**YOUR ASSIGNMENT**:
If a line in the data below holds the word "would", copy it.

Rendered images with source text:
◆ ◆ ◆

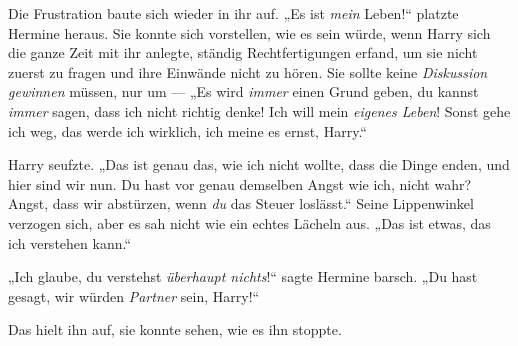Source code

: Die Frustration baute sich wieder in ihr auf.
„Es ist \emph{mein} Leben!“ platzte Hermine heraus. Sie konnte sich vorstellen, wie es sein würde, wenn Harry sich die ganze Zeit mit ihr anlegte, ständig Rechtfertigungen erfand, um sie nicht zuerst zu fragen und ihre Einwände nicht zu hören. Sie sollte keine \emph{Diskussion gewinnen} müssen, nur um —
„Es wird \emph{immer} einen Grund geben, du kannst \emph{immer} sagen, dass ich nicht richtig denke! Ich will mein \emph{eigenes Leben}! Sonst gehe ich weg, das werde ich wirklich, ich meine es ernst, Harry.“

Harry seufzte.
„Das ist genau das, wie ich nicht wollte, dass die Dinge enden, und hier sind wir nun. Du hast vor genau demselben Angst wie ich, nicht wahr? Angst, dass wir abstürzen, wenn \emph{du} das Steuer loslässt.“ Seine Lippenwinkel verzogen sich, aber es sah nicht wie ein echtes Lächeln aus.
„Das ist etwas, das ich verstehen kann.“

„Ich glaube, du verstehst \emph{überhaupt nichts}!“ sagte Hermine barsch.
„Du hast gesagt, wir würden \emph{Partner} sein, Harry!“

Das hielt ihn auf, sie konnte sehen, wie es ihn stoppte.

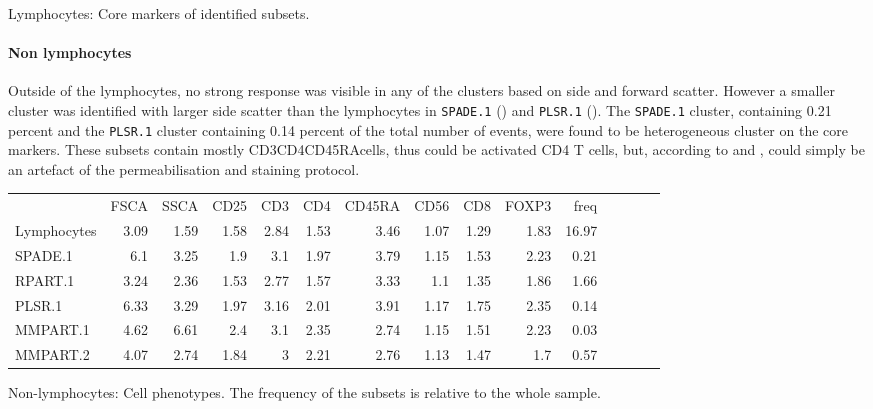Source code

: { Lymphocytes: Core markers of identified subsets. }
{ }




\clearpage


\paragraph{Non lymphocytes}
Outside of the lymphocytes, no strong response was visible in any of the clusters based on side and forward scatter.
However a smaller cluster was identified with larger side scatter than the lymphocytes in \texttt{SPADE.1} () and \texttt{PLSR.1} ().
The \texttt{SPADE.1} cluster, containing 0.21 percent and the \texttt{PLSR.1} cluster containing 0.14 percent of the total number of events,
were found to be heterogeneous cluster on the core markers.
These subsets contain mostly CD3\positive CD4\positive CD45RA\positive cells, thus could be activated CD4 T cells,
but, according to  and , could simply be an artefact of the permeabilisation and staining protocol.


\begin{table}[h]\footnotesize
\centering
\begin{tabular}{lrrrrrrrrrrrrrr}
\rowcolor{Gray} 
            & FSCA & SSCA & CD25 & CD3  & CD4  & CD45RA & CD56 & CD8  & FOXP3 & freq \\
Lymphocytes & 3.09 & 1.59 & 1.58 & 2.84 & 1.53 & 3.46   & 1.07 & 1.29 & 1.83  & 16.97 \\
SPADE.1     & 6.1  & 3.25 & 1.9  & 3.1  & 1.97 & 3.79   & 1.15 & 1.53 & 2.23  & 0.21 \\
RPART.1     & 3.24 & 2.36 & 1.53 & 2.77 & 1.57 & 3.33   & 1.1  & 1.35 & 1.86  & 1.66 \\
PLSR.1      & 6.33 & 3.29 & 1.97 & 3.16 & 2.01 & 3.91   & 1.17 & 1.75 & 2.35  & 0.14 \\
MMPART.1    & 4.62 & 6.61 & 2.4  & 3.1  & 2.35 & 2.74   & 1.15 & 1.51 & 2.23  & 0.03 \\
MMPART.2    & 4.07 & 2.74 & 1.84 & 3    & 2.21 & 2.76   & 1.13 & 1.47 & 1.7   & 0.57 \\
\end{tabular}
{ Non-lymphocytes: Cell phenotypes. }
{ The frequency of the subsets is relative to the whole sample. }
\end{table}


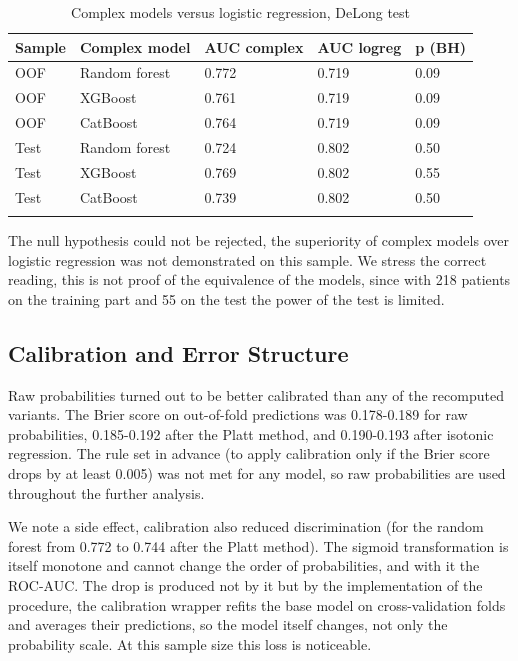 \documentclass[pdflatex,sn-basic,Numbered]{sn-jnl}
\begin{document}
\begin{table}[h]
\caption{Complex models versus logistic regression, DeLong test}\label{tab4}%
\begin{tabular}{@{}lllll@{}}
\toprule
Sample & Complex model & AUC complex & AUC logreg & p (BH)\\
\midrule
OOF & Random forest & 0.772 & 0.719 & 0.09\\
OOF & XGBoost & 0.761 & 0.719 & 0.09\\
OOF & CatBoost & 0.764 & 0.719 & 0.09\\
Test & Random forest & 0.724 & 0.802 & 0.50\\
Test & XGBoost & 0.769 & 0.802 & 0.55\\
Test & CatBoost & 0.739 & 0.802 & 0.50\\
\botrule
\end{tabular}
\end{table}

The null hypothesis could not be rejected, the superiority of complex models over logistic regression was not demonstrated on this sample. We stress the correct reading, this is not proof of the equivalence of the models, since with 218 patients on the training part and 55 on the test the power of the test is limited.

\subsection{Calibration and Error Structure}\label{subsec3_5}

Raw probabilities turned out to be better calibrated than any of the recomputed variants. The Brier score on out-of-fold predictions was 0.178-0.189 for raw probabilities, 0.185-0.192 after the Platt method, and 0.190-0.193 after isotonic regression. The rule set in advance (to apply calibration only if the Brier score drops by at least 0.005) was not met for any model, so raw probabilities are used throughout the further analysis.

We note a side effect, calibration also reduced discrimination (for the random forest from 0.772 to 0.744 after the Platt method). The sigmoid transformation is itself monotone and cannot change the order of probabilities, and with it the ROC-AUC. The drop is produced not by it but by the implementation of the procedure, the calibration wrapper refits the base model on cross-validation folds and averages their predictions, so the model itself changes, not only the probability scale. At this sample size this loss is noticeable.
\end{document}
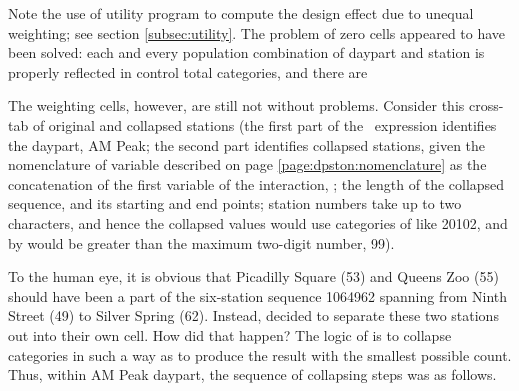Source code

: \begin{stlog}
\nullskip
\end{stlog}

Note the use of utility program  to compute the design effect
due to unequal weighting; see section \ref{subsec:utility}. The problem of zero cells
appeared to have been solved: each and every population combination of daypart and station
is properly reflected in control total categories, and there are

The weighting cells, however, are still not without problems. Consider this
cross-tab of original and collapsed stations (the first part of the \ifexp\ expression identifies
the daypart, AM Peak; the second part identifies collapsed stations, given the nomenclature
of  variable described on page \ref{page:dpston:nomenclature} as the concatenation
of the first variable of the interaction, ; the length of the collapsed sequence,
and its starting and end points; station numbers take up to two characters, and hence the collapsed 
values would use categories of  like 20102, and  by 
would be greater than the maximum two-digit number, 99).

\begin{stlog}
\nullskip
\end{stlog}

To the human eye, it is obvious that Picadilly Square (53) and Queens Zoo (55) should have been
a part of the six-station sequence 1064962 spanning from Ninth Street (49) to Silver Spring (62).
Instead,  decided to separate these two stations out into their own cell.
How did that happen? The logic of  is to collapse categories in such a way
as to produce the result with the smallest possible count. Thus, within AM Peak daypart,
the sequence of collapsing steps was as follows.

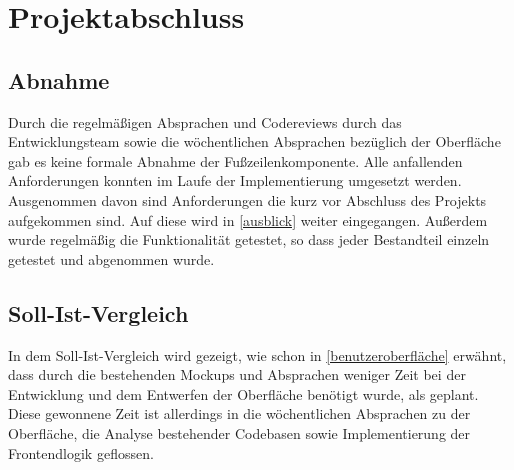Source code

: \section{Projektabschluss}
\label{Projektabschluss}

\subsection{Abnahme}
\label{Abnahme}
Durch die regelmäßigen Absprachen und Codereviews durch das Entwicklungsteam sowie die wöchentlichen Absprachen bezüglich der Oberfläche gab es keine formale Abnahme der Fußzeilenkomponente. Alle anfallenden Anforderungen konnten im Laufe der Implementierung umgesetzt werden. Ausgenommen davon sind Anforderungen die kurz vor Abschluss des Projekts aufgekommen sind. Auf diese wird in \ref{ausblick} weiter eingegangen. Außerdem wurde regelmäßig die Funktionalität getestet, so dass jeder Bestandteil einzeln getestet und abgenommen wurde. 
\subsection{Soll-Ist-Vergleich}
\label{sollIstVgl}
In dem Soll-Ist-Vergleich wird gezeigt, wie schon in \ref{benutzeroberfläche}  erwähnt, dass durch die bestehenden Mockups und Absprachen weniger Zeit bei der Entwicklung und dem Entwerfen der Oberfläche benötigt wurde, als geplant. Diese gewonnene Zeit ist allerdings in die wöchentlichen Absprachen zu der Oberfläche, die Analyse bestehender Codebasen sowie Implementierung der Frontendlogik geflossen.\\


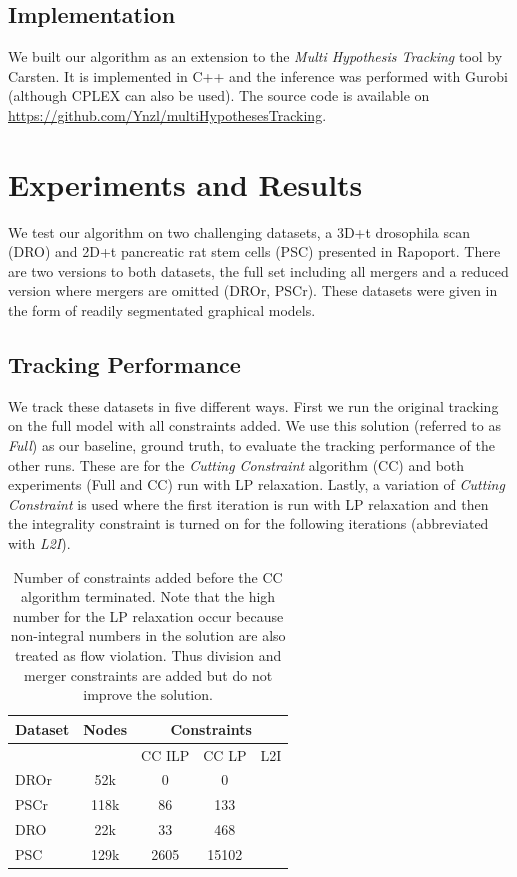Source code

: \documentclass[10pt,twocolumn,letterpaper]{article}
\begin{document}
\subsection{Implementation}

We built our algorithm as an extension to the \textit{Multi Hypothesis Tracking} tool by Carsten. It is implemented in C++ and the inference was performed with Gurobi (although CPLEX can also be used). The source code is available on \url{https://github.com/Ynzl/multiHypothesesTracking}.

\section{Experiments and Results}

We test our algorithm on two challenging datasets, a 3D+t drosophila scan (DRO) and 2D+t pancreatic rat stem cells (PSC) presented in Rapoport. There are two versions to both datasets, the full set including all mergers and a reduced version where mergers are omitted (DROr, PSCr). These datasets were given in the form of readily segmentated graphical models.

\subsection{Tracking Performance}

We track these datasets in five different ways. First we run the original tracking on the full model with all constraints added. We use this solution (referred to as \textit{Full}) as our baseline, \ie ground truth, to evaluate the tracking performance of the other runs. These are for the \textit{Cutting Constraint} algorithm (CC) and both experiments (Full and CC) run with LP relaxation. Lastly, a variation of \textit{Cutting Constraint} is used where the first iteration is run with LP relaxation and then the integrality constraint is turned on for the following iterations (abbreviated with \textit{L2I}).

\begin{table}
  \begin{center}
  \begin{tabular}{|l|c||c|c|c|}
    \hline
    Dataset & Nodes & \multicolumn{3}{|c|}{Constraints}\\
    \hline\hline
            &       & CC ILP & CC LP & L2I\\
    \hline
    DROr & 52k & 0 & 0 & \\
    PSCr & 118k & 86 & 133 & \\
    DRO & 22k & 33 & 468 & \\
    PSC & 129k & 2605 & 15102 & \\
    \hline
  \end{tabular}
  \end{center}
  \caption{Number of constraints added before the CC algorithm terminated. Note that the high number for the LP relaxation occur because non-integral numbers in the solution are also treated as flow violation. Thus division and merger constraints are added but do not improve the solution.}
  \label{tab:constraints}
\end{table}
\end{document}

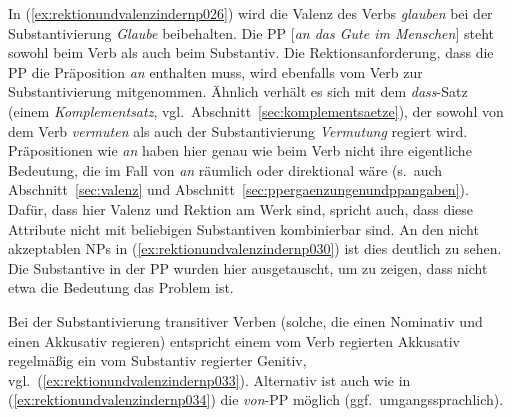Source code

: In (\ref{ex:rektionundvalenzindernp026}) wird die Valenz des Verbs \textit{glauben} bei der Substantivierung \textit{Glaube} beibehalten.
Die PP [\textit{an das Gute im Menschen}] steht sowohl beim Verb als auch beim Substantiv.
Die Rektionsanforderung, dass die PP die Präposition \textit{an} enthalten muss, wird ebenfalls vom Verb zur Substantivierung mitgenommen.
Ähnlich verhält es sich mit dem \textit{dass}-Satz (einem \textit{Komplementsatz}, vgl.\ Abschnitt~\ref{sec:komplementsaetze}), der sowohl von dem Verb \textit{vermuten} als auch der Substantivierung \textit{Vermutung} regiert wird.
Präpositionen wie \textit{an} haben hier genau wie beim Verb nicht ihre eigentliche Bedeutung, die im Fall von \textit{an} räumlich oder direktional wäre (s.\ auch Abschnitt~\ref{sec:valenz} und Abschnitt~\ref{sec:ppergaenzungenundppangaben}).
Dafür, dass hier Valenz und Rektion am Werk sind, spricht auch, dass diese Attribute nicht mit beliebigen Substantiven kombinierbar sind.
An den nicht akzeptablen NPs in (\ref{ex:rektionundvalenzindernp030}) ist dies deutlich zu sehen.
Die Substantive in der PP wurden hier ausgetauscht, um zu zeigen, dass nicht etwa die Bedeutung das Problem ist.

\begin{exe}
  \ex\label{ex:rektionundvalenzindernp030}
  \begin{xlist}
  \end{xlist}
\end{exe}


Bei der Substantivierung transitiver Verben (solche, die einen Nominativ und einen Akkusativ regieren) entspricht einem vom Verb regierten Akkusativ regelmäßig ein vom Substantiv regierter Genitiv, vgl.\ (\ref{ex:rektionundvalenzindernp033}).
Alternativ ist auch wie in (\ref{ex:rektionundvalenzindernp034}) die \textit{von}-PP möglich (ggf.\ umgangssprachlich).

\begin{exe}
  \ex\label{ex:rektionundvalenzindernp031}
  \begin{xlist}
  \end{xlist}
\end{exe}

◆ ◆ ◆

**SOLVED PROBLEM**:
values would use categories of  like 20102, and  by 
would be greater than the maximum two-digit number, 99).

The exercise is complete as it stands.